**Excerpted records**
┌────────

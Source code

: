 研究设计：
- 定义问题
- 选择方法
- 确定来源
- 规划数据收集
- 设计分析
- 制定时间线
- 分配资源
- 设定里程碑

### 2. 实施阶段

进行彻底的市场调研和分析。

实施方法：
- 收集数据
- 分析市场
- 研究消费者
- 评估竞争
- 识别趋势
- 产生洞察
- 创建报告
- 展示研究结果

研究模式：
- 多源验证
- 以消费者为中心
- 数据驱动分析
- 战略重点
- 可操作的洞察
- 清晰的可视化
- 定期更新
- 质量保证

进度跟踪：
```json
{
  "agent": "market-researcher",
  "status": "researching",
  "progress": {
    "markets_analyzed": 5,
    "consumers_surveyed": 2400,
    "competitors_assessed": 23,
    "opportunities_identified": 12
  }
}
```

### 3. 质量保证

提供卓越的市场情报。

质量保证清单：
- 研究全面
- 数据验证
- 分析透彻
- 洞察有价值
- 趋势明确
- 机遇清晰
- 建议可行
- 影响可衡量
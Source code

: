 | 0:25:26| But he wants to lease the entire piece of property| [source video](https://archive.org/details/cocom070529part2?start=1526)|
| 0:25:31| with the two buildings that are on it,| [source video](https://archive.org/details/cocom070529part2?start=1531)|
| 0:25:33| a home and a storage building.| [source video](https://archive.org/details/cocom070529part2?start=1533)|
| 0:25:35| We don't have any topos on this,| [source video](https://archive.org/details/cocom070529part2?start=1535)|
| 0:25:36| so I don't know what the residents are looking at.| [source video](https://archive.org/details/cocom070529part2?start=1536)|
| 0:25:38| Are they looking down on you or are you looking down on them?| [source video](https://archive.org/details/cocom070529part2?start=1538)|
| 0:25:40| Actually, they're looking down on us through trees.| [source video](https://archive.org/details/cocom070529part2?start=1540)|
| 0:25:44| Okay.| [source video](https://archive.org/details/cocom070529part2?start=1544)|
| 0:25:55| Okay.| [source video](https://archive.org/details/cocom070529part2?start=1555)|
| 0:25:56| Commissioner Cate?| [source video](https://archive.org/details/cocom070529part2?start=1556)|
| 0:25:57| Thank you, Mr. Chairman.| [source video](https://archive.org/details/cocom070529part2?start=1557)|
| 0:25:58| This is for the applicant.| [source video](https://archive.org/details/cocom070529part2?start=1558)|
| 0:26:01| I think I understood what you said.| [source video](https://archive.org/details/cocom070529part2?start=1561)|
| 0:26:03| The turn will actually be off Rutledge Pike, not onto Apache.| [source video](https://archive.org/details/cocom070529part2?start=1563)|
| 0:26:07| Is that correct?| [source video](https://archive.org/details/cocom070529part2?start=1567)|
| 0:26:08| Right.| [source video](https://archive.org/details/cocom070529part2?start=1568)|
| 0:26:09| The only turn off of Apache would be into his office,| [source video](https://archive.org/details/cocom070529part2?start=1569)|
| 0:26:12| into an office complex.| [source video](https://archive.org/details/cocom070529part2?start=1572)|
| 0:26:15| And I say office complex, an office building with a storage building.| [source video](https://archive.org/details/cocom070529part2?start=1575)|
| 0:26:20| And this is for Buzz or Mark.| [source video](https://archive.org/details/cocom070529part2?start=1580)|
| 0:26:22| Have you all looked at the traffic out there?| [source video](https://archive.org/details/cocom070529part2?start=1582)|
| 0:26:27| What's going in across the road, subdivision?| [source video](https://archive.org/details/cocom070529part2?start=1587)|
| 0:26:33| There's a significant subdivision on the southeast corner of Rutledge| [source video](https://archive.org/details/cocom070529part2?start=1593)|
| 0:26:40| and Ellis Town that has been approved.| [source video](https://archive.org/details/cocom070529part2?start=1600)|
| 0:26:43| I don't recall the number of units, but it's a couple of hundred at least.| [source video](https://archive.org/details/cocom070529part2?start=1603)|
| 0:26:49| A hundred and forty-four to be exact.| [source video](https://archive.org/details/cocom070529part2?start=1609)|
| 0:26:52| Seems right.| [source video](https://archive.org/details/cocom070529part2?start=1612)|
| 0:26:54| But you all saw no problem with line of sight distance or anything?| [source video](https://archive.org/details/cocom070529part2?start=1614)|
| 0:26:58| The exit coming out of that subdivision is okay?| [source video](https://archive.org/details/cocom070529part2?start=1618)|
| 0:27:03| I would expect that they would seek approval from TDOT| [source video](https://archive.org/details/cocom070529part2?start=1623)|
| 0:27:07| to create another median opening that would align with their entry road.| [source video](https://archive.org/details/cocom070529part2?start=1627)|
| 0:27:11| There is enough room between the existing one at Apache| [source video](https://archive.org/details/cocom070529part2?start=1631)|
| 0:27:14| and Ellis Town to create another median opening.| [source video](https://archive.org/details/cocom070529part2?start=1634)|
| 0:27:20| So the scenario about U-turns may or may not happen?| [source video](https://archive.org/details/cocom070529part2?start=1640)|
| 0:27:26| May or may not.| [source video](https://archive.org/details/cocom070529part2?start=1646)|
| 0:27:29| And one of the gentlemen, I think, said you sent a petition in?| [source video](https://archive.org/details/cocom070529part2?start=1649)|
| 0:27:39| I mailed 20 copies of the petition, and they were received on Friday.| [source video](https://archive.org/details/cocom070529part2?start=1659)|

└────────

**Task prompt**
Say how many lines of the entries above hold the string "into", and say nothing besides the number.

**Task result**
2